↓

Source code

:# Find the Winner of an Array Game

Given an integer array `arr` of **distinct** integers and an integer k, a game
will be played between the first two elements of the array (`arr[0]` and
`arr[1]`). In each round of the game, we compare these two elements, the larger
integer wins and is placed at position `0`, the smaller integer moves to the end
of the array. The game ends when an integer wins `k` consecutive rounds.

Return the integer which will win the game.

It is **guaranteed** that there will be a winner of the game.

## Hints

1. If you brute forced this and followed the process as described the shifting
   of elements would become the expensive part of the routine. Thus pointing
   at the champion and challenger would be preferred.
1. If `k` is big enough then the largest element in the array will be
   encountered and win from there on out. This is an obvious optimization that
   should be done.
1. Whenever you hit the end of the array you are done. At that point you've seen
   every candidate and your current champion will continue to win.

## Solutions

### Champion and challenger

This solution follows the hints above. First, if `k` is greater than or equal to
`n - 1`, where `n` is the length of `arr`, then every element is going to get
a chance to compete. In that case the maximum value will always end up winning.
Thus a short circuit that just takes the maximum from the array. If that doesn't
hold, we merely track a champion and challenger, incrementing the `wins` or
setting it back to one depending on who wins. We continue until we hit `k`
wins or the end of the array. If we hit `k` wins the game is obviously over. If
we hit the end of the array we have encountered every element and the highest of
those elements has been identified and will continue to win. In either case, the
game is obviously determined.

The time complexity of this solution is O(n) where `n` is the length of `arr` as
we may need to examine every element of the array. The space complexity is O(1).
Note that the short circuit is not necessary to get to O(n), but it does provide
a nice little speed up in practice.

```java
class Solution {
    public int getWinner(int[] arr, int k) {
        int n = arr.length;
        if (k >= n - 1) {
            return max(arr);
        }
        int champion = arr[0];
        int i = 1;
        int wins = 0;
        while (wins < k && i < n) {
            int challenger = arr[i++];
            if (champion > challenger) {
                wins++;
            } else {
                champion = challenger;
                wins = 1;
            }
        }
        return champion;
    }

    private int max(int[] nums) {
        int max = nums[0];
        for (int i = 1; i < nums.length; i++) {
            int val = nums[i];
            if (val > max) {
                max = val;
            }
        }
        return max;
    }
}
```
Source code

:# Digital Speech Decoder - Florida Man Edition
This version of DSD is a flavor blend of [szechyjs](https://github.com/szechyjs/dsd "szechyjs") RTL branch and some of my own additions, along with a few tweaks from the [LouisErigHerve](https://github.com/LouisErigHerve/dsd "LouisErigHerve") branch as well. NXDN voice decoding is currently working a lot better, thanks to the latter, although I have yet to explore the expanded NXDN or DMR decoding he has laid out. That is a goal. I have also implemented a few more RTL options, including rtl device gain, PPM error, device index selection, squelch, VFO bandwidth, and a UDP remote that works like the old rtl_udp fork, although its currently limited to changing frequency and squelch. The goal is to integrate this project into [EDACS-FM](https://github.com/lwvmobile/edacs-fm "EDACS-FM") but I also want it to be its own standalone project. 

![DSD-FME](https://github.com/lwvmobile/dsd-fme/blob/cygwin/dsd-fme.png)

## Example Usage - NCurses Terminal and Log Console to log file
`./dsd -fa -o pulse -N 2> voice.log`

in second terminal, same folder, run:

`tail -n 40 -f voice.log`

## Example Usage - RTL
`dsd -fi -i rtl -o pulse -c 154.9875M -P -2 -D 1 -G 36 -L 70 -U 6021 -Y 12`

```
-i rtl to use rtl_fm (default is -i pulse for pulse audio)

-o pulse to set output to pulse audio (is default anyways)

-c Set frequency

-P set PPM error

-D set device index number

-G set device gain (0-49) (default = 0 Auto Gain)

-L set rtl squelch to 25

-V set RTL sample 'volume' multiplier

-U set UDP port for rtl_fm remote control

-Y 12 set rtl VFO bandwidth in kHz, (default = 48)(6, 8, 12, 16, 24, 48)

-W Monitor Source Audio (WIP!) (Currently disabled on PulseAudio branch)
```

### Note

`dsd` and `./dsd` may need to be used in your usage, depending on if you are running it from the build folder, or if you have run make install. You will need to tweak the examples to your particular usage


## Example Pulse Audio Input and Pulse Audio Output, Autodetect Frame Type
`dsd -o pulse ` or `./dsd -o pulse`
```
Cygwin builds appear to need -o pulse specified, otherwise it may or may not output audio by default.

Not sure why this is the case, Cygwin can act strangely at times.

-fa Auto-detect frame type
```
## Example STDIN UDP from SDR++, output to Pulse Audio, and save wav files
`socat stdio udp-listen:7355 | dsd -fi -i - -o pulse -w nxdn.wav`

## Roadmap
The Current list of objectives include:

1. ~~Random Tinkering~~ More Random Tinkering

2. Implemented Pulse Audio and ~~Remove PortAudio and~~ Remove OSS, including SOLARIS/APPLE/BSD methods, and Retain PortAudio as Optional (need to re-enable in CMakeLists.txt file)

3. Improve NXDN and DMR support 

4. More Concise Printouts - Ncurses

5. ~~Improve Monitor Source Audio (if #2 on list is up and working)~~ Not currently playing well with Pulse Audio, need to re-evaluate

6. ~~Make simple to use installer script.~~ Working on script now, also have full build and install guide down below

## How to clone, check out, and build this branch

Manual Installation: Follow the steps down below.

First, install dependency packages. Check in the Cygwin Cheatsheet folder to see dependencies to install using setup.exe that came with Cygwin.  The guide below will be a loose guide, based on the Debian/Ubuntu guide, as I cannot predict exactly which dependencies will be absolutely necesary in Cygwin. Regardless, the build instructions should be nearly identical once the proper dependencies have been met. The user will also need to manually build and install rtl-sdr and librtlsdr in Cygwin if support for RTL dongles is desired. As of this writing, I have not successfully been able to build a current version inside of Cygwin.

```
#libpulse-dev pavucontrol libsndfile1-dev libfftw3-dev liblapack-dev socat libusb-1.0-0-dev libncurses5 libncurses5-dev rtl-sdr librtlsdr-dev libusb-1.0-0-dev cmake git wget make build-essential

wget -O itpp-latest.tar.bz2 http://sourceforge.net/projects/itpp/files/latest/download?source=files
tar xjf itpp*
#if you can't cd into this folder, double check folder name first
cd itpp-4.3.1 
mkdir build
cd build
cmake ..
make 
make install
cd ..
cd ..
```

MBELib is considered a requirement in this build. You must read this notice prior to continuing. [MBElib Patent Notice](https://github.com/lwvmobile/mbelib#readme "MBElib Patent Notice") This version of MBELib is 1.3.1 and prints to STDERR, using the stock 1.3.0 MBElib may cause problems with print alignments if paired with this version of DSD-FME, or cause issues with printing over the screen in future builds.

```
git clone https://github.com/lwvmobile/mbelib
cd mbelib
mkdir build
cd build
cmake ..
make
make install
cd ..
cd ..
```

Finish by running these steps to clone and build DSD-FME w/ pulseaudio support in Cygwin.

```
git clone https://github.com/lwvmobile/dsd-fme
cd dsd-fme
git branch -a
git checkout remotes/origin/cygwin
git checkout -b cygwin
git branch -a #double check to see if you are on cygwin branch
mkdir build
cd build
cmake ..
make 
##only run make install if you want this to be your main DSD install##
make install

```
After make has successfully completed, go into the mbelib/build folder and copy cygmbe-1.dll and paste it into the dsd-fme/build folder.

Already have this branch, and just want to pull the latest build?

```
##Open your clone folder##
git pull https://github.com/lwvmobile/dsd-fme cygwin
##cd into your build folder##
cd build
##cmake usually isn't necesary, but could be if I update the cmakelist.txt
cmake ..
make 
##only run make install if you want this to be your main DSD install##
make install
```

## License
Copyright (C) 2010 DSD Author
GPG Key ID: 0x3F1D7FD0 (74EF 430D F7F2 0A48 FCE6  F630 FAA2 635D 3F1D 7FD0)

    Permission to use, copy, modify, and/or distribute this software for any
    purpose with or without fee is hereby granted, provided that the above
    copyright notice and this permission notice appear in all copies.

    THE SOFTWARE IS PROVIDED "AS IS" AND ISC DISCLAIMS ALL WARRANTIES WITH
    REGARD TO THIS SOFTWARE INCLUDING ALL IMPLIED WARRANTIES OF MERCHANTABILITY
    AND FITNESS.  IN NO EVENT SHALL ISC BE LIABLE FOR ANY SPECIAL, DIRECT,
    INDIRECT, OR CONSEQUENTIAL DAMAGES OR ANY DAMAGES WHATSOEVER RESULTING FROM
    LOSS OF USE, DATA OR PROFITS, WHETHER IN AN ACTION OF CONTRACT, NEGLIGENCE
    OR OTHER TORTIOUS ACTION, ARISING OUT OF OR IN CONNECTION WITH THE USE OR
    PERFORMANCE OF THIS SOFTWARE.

↑

**Goal of the exercise:** The answer is the lines above between the line holding "Copyright (C) 2010 DSD Author" and the line holding "OR OTHER TORTIOUS", inclusive, each written out exactly, and no others.

**Response:**
Copyright (C) 2010 DSD Author
GPG Key ID: 0x3F1D7FD0 (74EF 430D F7F2 0A48 FCE6  F630 FAA2 635D 3F1D 7FD0)

    Permission to use, copy, modify, and/or distribute this software for any
    purpose with or without fee is hereby granted, provided that the above
    copyright notice and this permission notice appear in all copies.

    THE SOFTWARE IS PROVIDED "AS IS" AND ISC DISCLAIMS ALL WARRANTIES WITH
    REGARD TO THIS SOFTWARE INCLUDING ALL IMPLIED WARRANTIES OF MERCHANTABILITY
    AND FITNESS.  IN NO EVENT SHALL ISC BE LIABLE FOR ANY SPECIAL, DIRECT,
    INDIRECT, OR CONSEQUENTIAL DAMAGES OR ANY DAMAGES WHATSOEVER RESULTING FROM
    LOSS OF USE, DATA OR PROFITS, WHETHER IN AN ACTION OF CONTRACT, NEGLIGENCE
    OR OTHER TORTIOUS ACTION, ARISING OUT OF OR IN CONNECTION WITH THE USE OR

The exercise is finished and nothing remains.